## Problem
Copy, from the entries below, each line in which the string "arxiv" appears.

## Stored data entries
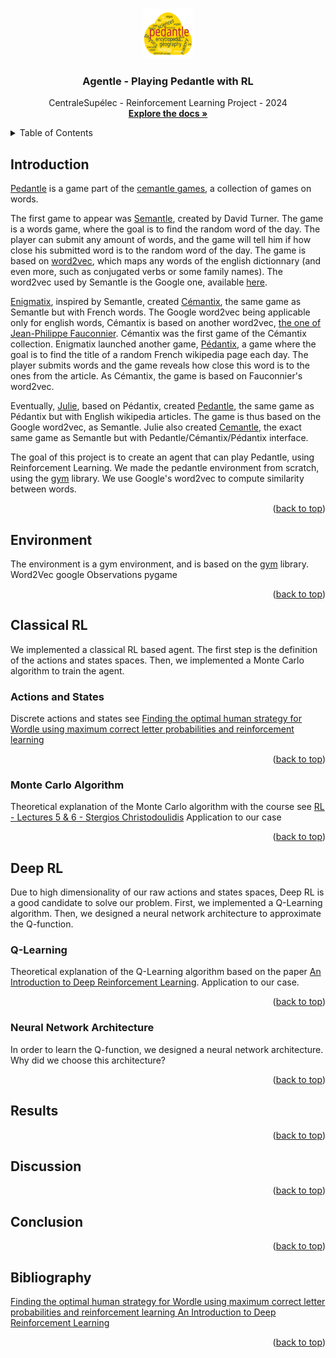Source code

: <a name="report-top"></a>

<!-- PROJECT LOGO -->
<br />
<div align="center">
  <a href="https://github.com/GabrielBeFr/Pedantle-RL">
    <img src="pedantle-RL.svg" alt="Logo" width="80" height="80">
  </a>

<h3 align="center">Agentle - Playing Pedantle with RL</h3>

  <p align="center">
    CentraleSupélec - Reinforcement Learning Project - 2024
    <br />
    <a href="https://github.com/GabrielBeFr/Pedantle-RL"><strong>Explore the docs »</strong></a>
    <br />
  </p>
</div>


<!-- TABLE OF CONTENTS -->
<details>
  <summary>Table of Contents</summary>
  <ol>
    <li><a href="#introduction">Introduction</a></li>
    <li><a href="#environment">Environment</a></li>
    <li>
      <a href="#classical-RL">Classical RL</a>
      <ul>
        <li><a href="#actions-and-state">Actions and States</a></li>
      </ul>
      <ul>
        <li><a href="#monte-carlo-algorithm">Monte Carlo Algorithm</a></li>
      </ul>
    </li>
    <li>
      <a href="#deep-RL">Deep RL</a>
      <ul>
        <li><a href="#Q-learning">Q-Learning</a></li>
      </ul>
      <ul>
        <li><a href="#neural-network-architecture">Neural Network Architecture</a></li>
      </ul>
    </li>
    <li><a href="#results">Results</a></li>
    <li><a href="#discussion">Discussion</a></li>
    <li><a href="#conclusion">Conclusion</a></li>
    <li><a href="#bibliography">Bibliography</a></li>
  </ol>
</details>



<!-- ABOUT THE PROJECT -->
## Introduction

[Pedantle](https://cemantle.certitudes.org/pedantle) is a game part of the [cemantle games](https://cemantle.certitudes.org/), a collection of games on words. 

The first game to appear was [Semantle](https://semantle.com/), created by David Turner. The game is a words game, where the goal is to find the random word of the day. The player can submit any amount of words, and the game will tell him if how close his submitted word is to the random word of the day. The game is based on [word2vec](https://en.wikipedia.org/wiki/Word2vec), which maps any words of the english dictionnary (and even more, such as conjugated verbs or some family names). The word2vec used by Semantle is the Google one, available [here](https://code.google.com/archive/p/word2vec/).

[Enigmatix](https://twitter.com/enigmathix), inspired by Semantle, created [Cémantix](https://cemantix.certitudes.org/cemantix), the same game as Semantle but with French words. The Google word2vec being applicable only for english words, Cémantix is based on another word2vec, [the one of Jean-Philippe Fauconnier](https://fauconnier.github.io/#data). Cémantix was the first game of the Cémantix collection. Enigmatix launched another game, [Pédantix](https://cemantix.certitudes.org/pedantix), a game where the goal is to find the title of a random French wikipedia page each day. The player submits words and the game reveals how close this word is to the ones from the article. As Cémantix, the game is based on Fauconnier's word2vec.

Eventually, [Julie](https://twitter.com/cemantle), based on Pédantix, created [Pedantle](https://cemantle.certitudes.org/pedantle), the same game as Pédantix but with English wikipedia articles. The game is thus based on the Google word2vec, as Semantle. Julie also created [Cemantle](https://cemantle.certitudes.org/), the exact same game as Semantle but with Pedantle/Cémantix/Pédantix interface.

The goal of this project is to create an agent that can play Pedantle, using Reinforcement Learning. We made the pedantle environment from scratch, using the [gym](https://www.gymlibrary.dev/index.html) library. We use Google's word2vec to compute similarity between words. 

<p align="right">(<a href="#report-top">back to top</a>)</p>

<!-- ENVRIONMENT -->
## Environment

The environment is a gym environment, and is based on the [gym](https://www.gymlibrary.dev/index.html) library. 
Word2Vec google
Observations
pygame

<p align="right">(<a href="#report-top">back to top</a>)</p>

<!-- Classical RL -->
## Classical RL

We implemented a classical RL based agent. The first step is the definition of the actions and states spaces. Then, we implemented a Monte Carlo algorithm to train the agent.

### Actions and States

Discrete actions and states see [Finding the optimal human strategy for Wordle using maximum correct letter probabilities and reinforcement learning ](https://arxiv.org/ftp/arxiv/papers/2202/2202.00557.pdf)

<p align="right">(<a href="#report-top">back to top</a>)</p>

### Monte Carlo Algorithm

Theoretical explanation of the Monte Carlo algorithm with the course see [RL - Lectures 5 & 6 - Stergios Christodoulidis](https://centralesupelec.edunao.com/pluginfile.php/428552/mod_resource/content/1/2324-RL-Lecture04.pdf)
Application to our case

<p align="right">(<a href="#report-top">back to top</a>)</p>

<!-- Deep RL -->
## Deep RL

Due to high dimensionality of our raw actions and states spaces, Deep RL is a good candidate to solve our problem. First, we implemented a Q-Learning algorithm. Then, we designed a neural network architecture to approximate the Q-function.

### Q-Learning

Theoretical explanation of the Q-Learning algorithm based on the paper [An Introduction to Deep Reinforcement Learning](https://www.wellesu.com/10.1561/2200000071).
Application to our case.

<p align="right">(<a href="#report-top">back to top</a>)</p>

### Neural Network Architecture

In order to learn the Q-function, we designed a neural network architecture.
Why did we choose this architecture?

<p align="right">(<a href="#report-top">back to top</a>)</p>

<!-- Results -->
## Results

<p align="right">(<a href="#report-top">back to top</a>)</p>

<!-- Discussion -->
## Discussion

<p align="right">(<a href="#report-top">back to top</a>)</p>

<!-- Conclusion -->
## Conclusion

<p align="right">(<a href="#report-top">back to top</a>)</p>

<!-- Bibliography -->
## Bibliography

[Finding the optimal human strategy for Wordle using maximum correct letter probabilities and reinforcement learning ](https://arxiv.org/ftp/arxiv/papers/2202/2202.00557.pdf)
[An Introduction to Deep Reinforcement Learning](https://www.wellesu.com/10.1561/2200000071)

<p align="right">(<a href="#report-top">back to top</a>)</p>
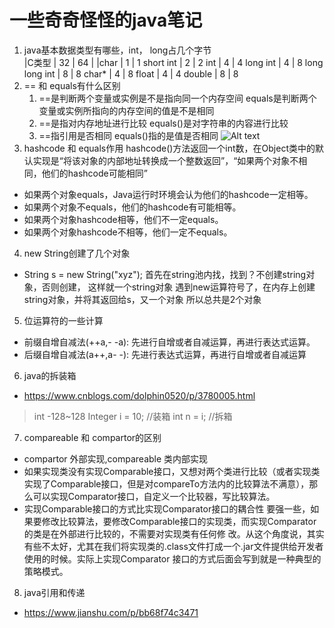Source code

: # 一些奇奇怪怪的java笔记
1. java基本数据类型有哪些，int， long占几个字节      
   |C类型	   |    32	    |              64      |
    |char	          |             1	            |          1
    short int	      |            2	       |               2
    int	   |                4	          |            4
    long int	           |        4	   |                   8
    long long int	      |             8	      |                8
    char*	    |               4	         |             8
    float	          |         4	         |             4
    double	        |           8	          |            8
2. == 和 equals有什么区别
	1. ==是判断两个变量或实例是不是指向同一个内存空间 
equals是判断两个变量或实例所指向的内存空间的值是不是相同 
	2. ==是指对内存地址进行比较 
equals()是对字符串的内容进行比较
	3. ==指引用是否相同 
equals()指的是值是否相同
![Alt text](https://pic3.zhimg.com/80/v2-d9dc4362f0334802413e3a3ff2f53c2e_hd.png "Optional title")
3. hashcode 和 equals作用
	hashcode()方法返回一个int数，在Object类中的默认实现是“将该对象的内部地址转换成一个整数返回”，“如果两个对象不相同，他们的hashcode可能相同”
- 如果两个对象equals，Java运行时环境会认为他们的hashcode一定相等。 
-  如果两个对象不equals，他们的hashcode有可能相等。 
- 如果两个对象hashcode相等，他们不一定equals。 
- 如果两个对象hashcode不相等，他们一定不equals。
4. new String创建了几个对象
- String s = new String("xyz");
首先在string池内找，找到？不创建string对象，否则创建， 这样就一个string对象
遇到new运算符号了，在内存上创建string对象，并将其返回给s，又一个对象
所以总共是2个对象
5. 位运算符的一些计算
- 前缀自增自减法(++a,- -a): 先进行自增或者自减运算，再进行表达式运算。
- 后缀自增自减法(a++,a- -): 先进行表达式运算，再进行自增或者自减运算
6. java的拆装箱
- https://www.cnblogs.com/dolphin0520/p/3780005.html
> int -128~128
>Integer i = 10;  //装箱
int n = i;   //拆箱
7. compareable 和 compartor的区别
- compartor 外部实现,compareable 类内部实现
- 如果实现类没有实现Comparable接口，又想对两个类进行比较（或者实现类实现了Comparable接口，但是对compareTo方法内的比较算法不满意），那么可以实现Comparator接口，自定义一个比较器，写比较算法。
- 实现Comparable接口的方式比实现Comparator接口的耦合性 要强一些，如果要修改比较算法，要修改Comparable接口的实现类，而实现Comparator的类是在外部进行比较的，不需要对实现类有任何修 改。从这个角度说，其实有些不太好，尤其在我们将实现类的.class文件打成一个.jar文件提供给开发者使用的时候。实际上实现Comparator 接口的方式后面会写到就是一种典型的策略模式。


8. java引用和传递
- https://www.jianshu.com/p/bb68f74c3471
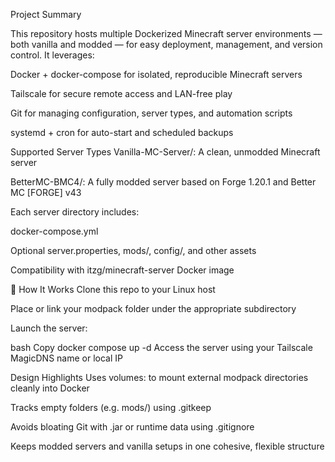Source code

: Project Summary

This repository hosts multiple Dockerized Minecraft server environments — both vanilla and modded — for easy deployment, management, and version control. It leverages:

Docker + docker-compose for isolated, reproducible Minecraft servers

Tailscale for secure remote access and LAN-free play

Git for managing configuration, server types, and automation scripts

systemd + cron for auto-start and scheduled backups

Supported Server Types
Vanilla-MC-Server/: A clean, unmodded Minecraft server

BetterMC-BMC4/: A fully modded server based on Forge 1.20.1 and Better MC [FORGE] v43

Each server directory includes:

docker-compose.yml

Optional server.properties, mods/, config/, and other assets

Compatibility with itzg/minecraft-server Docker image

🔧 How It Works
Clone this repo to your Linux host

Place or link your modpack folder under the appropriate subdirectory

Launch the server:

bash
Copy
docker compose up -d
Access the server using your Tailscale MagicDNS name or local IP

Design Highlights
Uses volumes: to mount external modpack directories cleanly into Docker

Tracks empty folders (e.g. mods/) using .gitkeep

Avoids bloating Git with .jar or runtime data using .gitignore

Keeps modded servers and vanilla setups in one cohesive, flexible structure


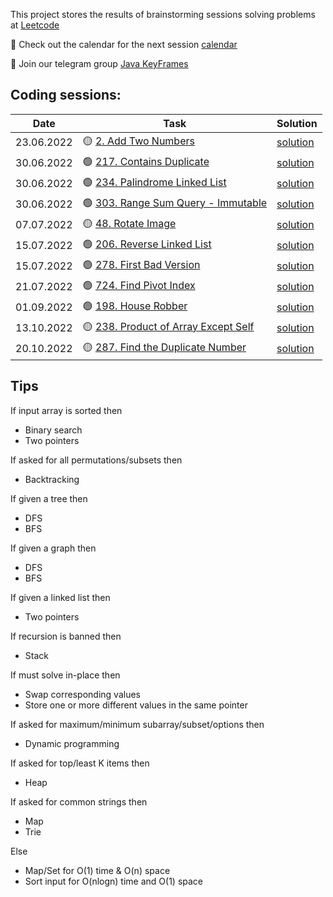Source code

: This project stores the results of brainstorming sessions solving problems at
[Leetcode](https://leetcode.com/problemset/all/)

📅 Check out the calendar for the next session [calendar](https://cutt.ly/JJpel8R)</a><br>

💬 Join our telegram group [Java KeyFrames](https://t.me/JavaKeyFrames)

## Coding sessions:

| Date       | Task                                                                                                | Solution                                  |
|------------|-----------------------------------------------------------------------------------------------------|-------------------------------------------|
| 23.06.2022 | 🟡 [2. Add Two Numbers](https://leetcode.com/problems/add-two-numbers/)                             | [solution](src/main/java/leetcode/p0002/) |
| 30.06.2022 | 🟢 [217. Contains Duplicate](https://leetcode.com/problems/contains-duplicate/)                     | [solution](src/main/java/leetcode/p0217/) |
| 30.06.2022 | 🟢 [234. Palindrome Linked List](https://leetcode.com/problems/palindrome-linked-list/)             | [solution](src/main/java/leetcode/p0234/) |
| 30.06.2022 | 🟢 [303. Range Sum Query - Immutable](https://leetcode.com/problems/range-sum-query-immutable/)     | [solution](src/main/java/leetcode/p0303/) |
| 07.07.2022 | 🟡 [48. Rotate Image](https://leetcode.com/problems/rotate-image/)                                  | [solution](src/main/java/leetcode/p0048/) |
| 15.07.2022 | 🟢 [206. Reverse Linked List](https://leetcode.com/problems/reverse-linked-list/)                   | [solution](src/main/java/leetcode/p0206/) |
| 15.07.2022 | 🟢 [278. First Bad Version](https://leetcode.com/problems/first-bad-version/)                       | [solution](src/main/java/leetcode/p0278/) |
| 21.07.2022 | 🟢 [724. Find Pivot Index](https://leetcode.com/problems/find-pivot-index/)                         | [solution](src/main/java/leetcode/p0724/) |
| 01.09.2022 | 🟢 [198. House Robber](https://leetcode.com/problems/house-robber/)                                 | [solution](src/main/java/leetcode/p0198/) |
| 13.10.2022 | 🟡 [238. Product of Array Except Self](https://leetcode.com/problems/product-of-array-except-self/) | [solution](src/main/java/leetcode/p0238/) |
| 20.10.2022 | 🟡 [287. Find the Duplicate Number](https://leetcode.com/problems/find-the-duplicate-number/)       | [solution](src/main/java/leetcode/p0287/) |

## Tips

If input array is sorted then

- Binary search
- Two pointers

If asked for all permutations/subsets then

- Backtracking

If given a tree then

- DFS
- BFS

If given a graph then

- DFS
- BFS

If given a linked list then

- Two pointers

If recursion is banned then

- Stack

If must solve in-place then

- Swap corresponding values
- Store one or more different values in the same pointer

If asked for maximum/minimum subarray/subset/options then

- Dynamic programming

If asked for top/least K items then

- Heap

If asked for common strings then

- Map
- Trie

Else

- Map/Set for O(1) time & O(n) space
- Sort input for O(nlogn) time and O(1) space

## Answer space
Discrete actions and states see [Finding the optimal human strategy for Wordle using maximum correct letter probabilities and reinforcement learning ](https://arxiv.org/ftp/arxiv/papers/2202/2202.00557.pdf)
[Finding the optimal human strategy for Wordle using maximum correct letter probabilities and reinforcement learning ](https://arxiv.org/ftp/arxiv/papers/2202/2202.00557.pdf)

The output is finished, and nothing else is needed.